For me, this was one of the highlights of 2020. Despite everything, the fact that tens of thousands of American Christians were reading Tisby’s book was something that I thought might have enduring consequences. I watched as another friend’s book, Austin Channing Brown’s I’m Still Here, also shot up the bestseller charts, and reflected on how the fact that both of these books were on the shelves of bookstores at just the right moment was the result of years of labor, of writing for an audience that was never guaranteed, of publishers investing in these works and their first-time authors, and of Tisby’s and Brown’s courage to tell hard truths with no assurances that people would want to hear them.

I’m not sure if Tisby had already planned a follow-up to The Color of Compromise before last summer, but if not, the sales of his book would have prompted any publisher to think of possibilities. How to Fight Racism is in many ways the perfect second act. The Color of Compromise awakened readers to the deep history not just of inequality, but of racism within American Christianity that perpetuates those inequalities. Now what?

I again had the privilege of reading Tisby’s manuscript. I no longer questioned whether he could write history, but I was curious how his talents and expertise would translate to a how-to guide. Cutting to the chase, I’ll share my endorsement:

Those recently awakened or reawakened to the need to pursue racial justice who find themselves wondering “what’s next?” will find the answer here. With authority, clarity, and compassion, Tisby invites readers of all races to join in a transformative journey of learning and doing, a journey marked by both resilience and hope. This is an invaluable book that points the way to deep and enduring change.

Tisby’s How to Fight Racism succeeds on every level. There’s only so much I could fit in the official blurb, so I’ll elaborate here.

Interspersed with poignant personal and historical stories, the book is a how-to guide that is rooted in both history and theology. The book is especially successful in breaking down damaging binaries (racist vs. nonracist, reading vs. doing). As I read, I admired how Tisby was able to address the book to readers who are white and to those who are not white. As a writer, I know that this is no small feat. He did this without resorting to anything approaching a both-sides critique, but rather in a way that presents racism as a problem that affects us differently, that we each participate in differently, but that ultimately must be solved together.

How to Fight Racism doesn’t shy away from the challenges we face in this endeavor, but it is not a dour book.
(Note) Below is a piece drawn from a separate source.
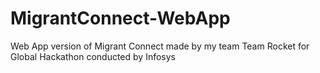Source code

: # MigrantConnect-WebApp
Web App version of Migrant Connect made by my team Team Rocket for Global Hackathon conducted by Infosys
I loved many things about the book, but I think my favorite section is the brief conclusion. “When I began intentionally dedicating my time, expertise, and energy to fighting racism, my life did not become easier,” Tisby acknowledges. “In many ways it became harder I opened myself up to arguments and attacks. Relationships became strained and some were broken. In paying closer attention to injustice and feeling the pain of it more acutely, I became in some ways like the ‘man of sorrows’ the prophet Isaih describes (Isa. 53:3 ESV).”

But Tisby doesn’t leave it at that: “…the travails of this journey of racial justice have brought me a deeper sense of three realities: God’s presence, the community of co-laborers, and my identity.” Like Fannie Lou Hamer, it was through the struggle that Tisby came to better understand God’s presence and sustaining strength. And even as his fight for racial justice has alienated some, it has also brought him into community with others: “My church now includes not just the people in my local congregation but the community of people across the country and even on different continents striving to love God and neighbor.” Moreover, he has learned things about himself, and here his self-reflection offers a model for readers: “I am far more fragile than I like to admit. I am subject to the same preconceived notions and judgmentalism that I decry in others. I get tired, frustrated, angry. I have also discovered reservoirs of previously untapped resilience.”

How to Fight Racism is not a book meant to induce “white guilt” or anxious handwringing. Lament is certainly appropriate, but the book is ultimately a work that prompts deep joy and resilient hope, and any enduring change will likely be fueled by both.